Contrebia Leucade – Ficha

Sitios de energía y geomancia

0110 Contrebia Leucade - La Rioja

Descubre Contrebia Leucade, una joya arqueológica situada en La Rioja, que se erige como un testimonio fascinante de la civilización celtibérica. Esta ciudad, tallada en la roca, no solo es un ejemplo impresionante de la ingeniería antigua, sino que también alberga un sofisticado sistema hidráulico que desafía la lógica de su época. Su canal excavado, diseñado para captar aguas subterráneas, no solo cumplía una función técnica, sino que también servía como un vínculo simbólico con el «Otro Mundo», reflejando la profunda conexión de sus habitantes con los elementos y la espiritualidad. Históricamente, se especula que Contrebia Leucade podría ser identificada con la legendaria ciudad «Akra Leuke» mencionada por Aníbal o el «Castrum Albun» de origen romano, lo que añade un aire de misterio y relevancia histórica a este sitio. Visitar Contrebia Leucade es sumergirse en un pasado donde la ingeniería y la espiritualidad se entrelazan, ofreciendo una experiencia única para los amantes de la historia y la arqueología.

Ruta hacia Contrebia Leucade (La Fortaleza de la Roca)

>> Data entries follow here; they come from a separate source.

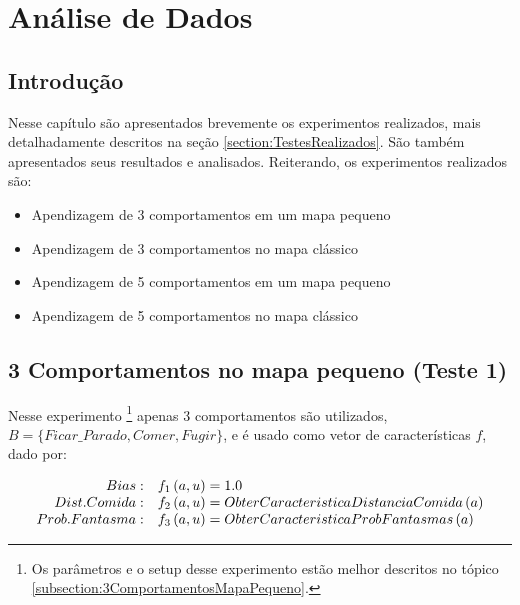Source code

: 


\chapter{Análise de Dados} \label{chap:Resultados}



\section{Introdução}

Nesse capítulo são apresentados brevemente os experimentos realizados, mais detalhadamente descritos na seção \ref{section:TestesRealizados}. São também apresentados seus resultados e analisados. Reiterando, os experimentos realizados são:

\begin{itemize}
	\item Apendizagem de 3 comportamentos em um mapa pequeno
	\item Apendizagem de 3 comportamentos no mapa clássico
	\item Apendizagem de 5 comportamentos em um mapa pequeno
	\item Apendizagem de 5 comportamentos no mapa clássico
\end{itemize}

\section{3 Comportamentos no mapa pequeno (Teste 1)}

Nesse experimento%
\footnote{Os parâmetros e o setup desse experimento estão melhor descritos no tópico \ref{subsection:3ComportamentosMapaPequeno}.%
} apenas 3 comportamentos são utilizados, $ B = \{Ficar\_Parado,\allowbreak Comer,\allowbreak Fugir\} $, e é usado como vetor de características $ f $, dado por:

\begin{equation}
	\begin{array}{r l}
		Bias: & f_1 \left( a, u \right) = 1.0 \\
		Dist. Comida: & f_2 \left( a, u \right) = ObterCaracteristicaDistanciaComida \left( a \right) \\
		Prob. Fantasma: & f_3 \left( a, u \right) = ObterCaracteristicaProbFantasmas \left( a \right)
	\end{array}
\end{equation}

El yacimiento se encuentra en el extremo suroriental de La Rioja, en un enclave estratégico que controlaba el paso entre el Valle del Ebro y la Meseta.

  • Desde Logroño: Toma la N-232 o la AP-68 en dirección a Zaragoza hasta Alfaro. Desde allí, toma la LR-285 hacia Cervera del Río Alhama y finalmente la LR-284 hasta Aguilar del Río Alhama. Es un viaje de poco más de una hora por tierras de huertas y montañas bajas.
  • Desde Madrid: Sigue la A-2 hasta Medinaceli, luego la N-111 hacia Soria y continúa por la N-122 en dirección a Ágreda. Desde allí, toma la carretera que lleva a Castilruiz y Aguilar. Es un trayecto de unas 3 horas.
  • Punto de encuentro: La visita suele comenzar en el Centro de Interpretación, situado en el mismo pueblo de Aguilar del Río Alhama. Desde allí, te desplazarás unos 2,5 km hasta el yacimiento propiamente dicho.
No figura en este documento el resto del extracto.